* _What you have to do_: Where the line containing "In addition to" appears, end the copy there, keeping that line; start from the first line of the entries, copy exactly, and omit pictures.

(Rendered images with source text)

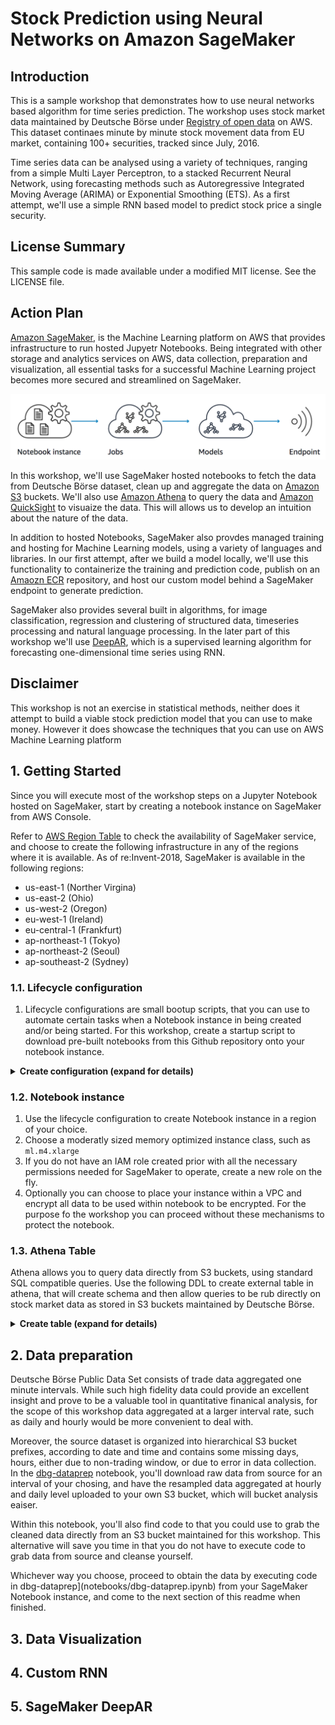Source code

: # Stock Prediction using Neural Networks on Amazon SageMaker

## Introduction

This is a sample workshop that demonstrates how to use neural networks based algorithm for time series prediction. The workshop uses stock market data maintained by Deutsche Börse under [Registry of open data](https://registry.opendata.aws/deutsche-boerse-pds/) on AWS. This dataset continaes minute by minute stock movement data from EU market, containing 100+ securities, tracked since July, 2016.

Time series data can be analysed using a variety of techniques, ranging from a simple Multi Layer Perceptron, to a stacked Recurrent Neural Network, using forecasting methods such as Autoregressive Integrated Moving Average (ARIMA) or Exponential Smoothing (ETS). As a first attempt, we'll use a simple RNN based model to predict stock price a single security.

## License Summary

This sample code is made available under a modified MIT license. See the LICENSE file.

## Action Plan

[Amazon SageMaker](https://aws.amazon.com/sagemaker/), is the Machine Learning platform on AWS that provides infrastructure to run hosted Jupyetr Notebooks. Being integrated with other storage and analytics services on AWS, data collection, preparation and visualization, all essential tasks for a successful Machine Learning project becomes more secured and streamlined on SageMaker. 

![SageMaker](./images/sagemaker.png)

In this workshop, we'll use SageMaker hosted notebooks to fetch the data from Deutsche Börse dataset, clean up and aggregate the data on [Amazon S3](https://aws.amazon.com/s3/) buckets. We'll also use [Amazon Athena](https://aws.amazon.com/athena/) to query the data and [Amazon QuickSight](https://aws.amazon.com/quicksight/) to visuaize the data. This will allows us to develop an intuition about the nature of the data.

In addition to hosted Notebooks, SageMaker also provdes managed training and hosting for Machine Learning models, using a variety of languages and libraries. In our first attempt, after we build a model locally, we'll use this functionality to containerize the training and prediction code, publish on an [Amaozn ECR](https://aws.amazon.com/ecr/) repository, and host our custom model behind a SageMaker endpoint to generate prediction.

SageMaker also provides several built in algorithms, for image classification, regression and clustering of structured data, timeseries processing and natural language processing. In the later part of this workshop we'll use [DeepAR](https://docs.aws.amazon.com/sagemaker/latest/dg/deepar.html), which is a supervised learning algorithm for forecasting one-dimensional time series using RNN.

## Disclaimer

This workshop is not an exercise in statistical methods, neither does it attempt to build a viable stock prediction model that you can use to make money. However it does showcase the techniques that you can use on AWS Machine Learning platform

## 1. Getting Started

Since you will execute most of the workshop steps on a Jupyter Notebook hosted on SageMaker, start by creating a notebook instance on SageMaker from AWS Console.

Refer to [AWS Region Table](https://aws.amazon.com/about-aws/global-infrastructure/regional-product-services/) to check the availability of SageMaker service, and choose to create the following infrastructure in any of the regions where it is available.
As of re:Invent-2018, SageMaker is available in the following regions:
- us-east-1 (Norther Virgina)
- us-east-2 (Ohio)
- us-west-2 (Oregon)
- eu-west-1 (Ireland)
- eu-central-1 (Frankfurt)
- ap-northeast-1 (Tokyo)
- ap-northeast-2 (Seoul)
- ap-southeast-2 (Sydney)


### 1.1. Lifecycle configuration
1.  Lifecycle configurations are small bootup scripts, that you can use to automate certain tasks when a Notebook instance in being created and/or being started. For this workshop, create a startup script to download pre-built notebooks from this Github repository onto your notebook instance. 

<details>
<summary><strong>Create configuration (expand for details)</strong></summary><p>
Configure this script to run on `Create notebook`.

    ```
    #!/bin/bash
    set -e
    git clone https://github.com/aws-samples/amazon-sagemaker-stock-prediction.git
    mkdir SageMaker/fsv309-workshop
    mv amazon-sagemaker-stock-prediction/container SageMaker/fsv309-workshop/container/
    mv amazon-sagemaker-stock-prediction/notebooks SageMaker/fsv309-workshop/notebooks/
    mv amazon-sagemaker-stock-prediction/pretrained-model SageMaker/fsv309-workshop/pretrained-model/
    rm -rf amazon-sagemaker-stock-prediction
    sudo chmod -R ugo+w SageMaker/fsv309-workshop/
    sudo yum install -y docker
    ```

Also create a  startup script as follows, and configure it to run on `Start Notebook`.

    ```
    #!/bin/bash
    set -e
    sudo service docker start
    ```

</p></details>

### 1.2. Notebook instance
1. Use the lifecycle configuration to create Notebook instance in a region of your choice.
1. Choose a moderatly sized memory optimized instance class, such as `ml.m4.xlarge`
1. If you do not have an IAM role created prior with all the necessary permissions needed for SageMaker to operate, create a new role on the fly.
1. Optionally you can choose to place your instance within a VPC and encrypt all data to be used within notebook to be encrypted. For the purpose fo the workshop you can proceed without these mechanisms to protect the notebook.

### 1.3. Athena Table
Athena allows you to query data directly from S3 buckets, using standard SQL compatible queries. Use the following DDL to create external table in athena, that will create schema and then allow queries to be rub directly on stock market data as stored in S3 buckets maintained by Deutsche Börse.
<details>
<summary><strong>Create table (expand for details)</strong></summary><p>

    ```
    CREATE EXTERNAL TABLE `xetra`(
    `isin` string COMMENT 'from deserializer', 
    `mnemonic` string COMMENT 'from deserializer', 
    `securitydesc` string COMMENT 'from deserializer', 
    `securitytype` string COMMENT 'from deserializer', 
    `currency` string COMMENT 'from deserializer', 
    `securityid` string COMMENT 'from deserializer', 
    `date` string COMMENT 'from deserializer', 
    `time` string COMMENT 'from deserializer', 
    `startprice` string COMMENT 'from deserializer', 
    `maxprice` string COMMENT 'from deserializer', 
    `minprice` string COMMENT 'from deserializer', 
    `endprice` string COMMENT 'from deserializer', 
    `tradedvolume` string COMMENT 'from deserializer', 
    `numberoftrades` string COMMENT 'from deserializer')
    ROW FORMAT SERDE 
    'org.apache.hadoop.hive.serde2.OpenCSVSerde' 
    WITH SERDEPROPERTIES ( 
    'quoteChar'='\"', 
    'separatorChar'=',', 
    'skip.header.line.count'='1') 
    STORED AS INPUTFORMAT 
    'org.apache.hadoop.mapred.TextInputFormat' 
    OUTPUTFORMAT 
    'org.apache.hadoop.hive.ql.io.HiveIgnoreKeyTextOutputFormat'
    LOCATION
    's3://deutsche-boerse-xetra-pds/'
    TBLPROPERTIES (
    'classification'='csv', 
    'transient_lastDdlTime'='1540333010')
    ```
    
</p></details>

## 2. Data preparation

Deutsche Börse Public Data Set consists of trade data aggregated one minute intervals. While such high fidelity data could provide an excellent insight and prove to be a valuable tool in quantitative finanical analysis, for the scope of this workshop data aggregated at a larger interval rate, such as daily and hourly would be more convenient to deal with.

Moreover, the source dataset is organized into hierarchical S3 bucket prefixes, according to date and time and contains some missing days, hours, either due to non-trading window, or due to error in data collection. In the [dbg-dataprep](notebooks/dbg-dataprep.ipynb) notebook, you'll download raw data from source for an interval of your chosing, and have the resampled data aggregated at hourly and daily level uploaded to your own S3 bucket, which will bucket analysis eaiser. 

Within this notebook, you'll also find code to that you could use to grab the cleaned data directly from an S3 bucket maintained for this workshop. This alternative will save you time in that you do not have to execute code to grab data from source and cleanse yourself.

Whichever way you choose, proceed to obtain the data by executing code in dbg-dataprep](notebooks/dbg-dataprep.ipynb) from your SageMaker Notebook instance, and come to the next section of this readme when finished.

## 3. Data Visualization

## 4. Custom RNN

## 5. SageMaker DeepAR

* _Output below_:
Source code

: # Stock Prediction using Neural Networks on Amazon SageMaker

## Introduction

This is a sample workshop that demonstrates how to use neural networks based algorithm for time series prediction. The workshop uses stock market data maintained by Deutsche Börse under [Registry of open data](https://registry.opendata.aws/deutsche-boerse-pds/) on AWS. This dataset continaes minute by minute stock movement data from EU market, containing 100+ securities, tracked since July, 2016.

Time series data can be analysed using a variety of techniques, ranging from a simple Multi Layer Perceptron, to a stacked Recurrent Neural Network, using forecasting methods such as Autoregressive Integrated Moving Average (ARIMA) or Exponential Smoothing (ETS). As a first attempt, we'll use a simple RNN based model to predict stock price a single security.

## License Summary

This sample code is made available under a modified MIT license. See the LICENSE file.

## Action Plan

[Amazon SageMaker](https://aws.amazon.com/sagemaker/), is the Machine Learning platform on AWS that provides infrastructure to run hosted Jupyetr Notebooks. Being integrated with other storage and analytics services on AWS, data collection, preparation and visualization, all essential tasks for a successful Machine Learning project becomes more secured and streamlined on SageMaker. 

![SageMaker](./images/sagemaker.png)

In this workshop, we'll use SageMaker hosted notebooks to fetch the data from Deutsche Börse dataset, clean up and aggregate the data on [Amazon S3](https://aws.amazon.com/s3/) buckets. We'll also use [Amazon Athena](https://aws.amazon.com/athena/) to query the data and [Amazon QuickSight](https://aws.amazon.com/quicksight/) to visuaize the data. This will allows us to develop an intuition about the nature of the data.

In addition to hosted Notebooks, SageMaker also provdes managed training and hosting for Machine Learning models, using a variety of languages and libraries. In our first attempt, after we build a model locally, we'll use this functionality to containerize the training and prediction code, publish on an [Amaozn ECR](https://aws.amazon.com/ecr/) repository, and host our custom model behind a SageMaker endpoint to generate prediction.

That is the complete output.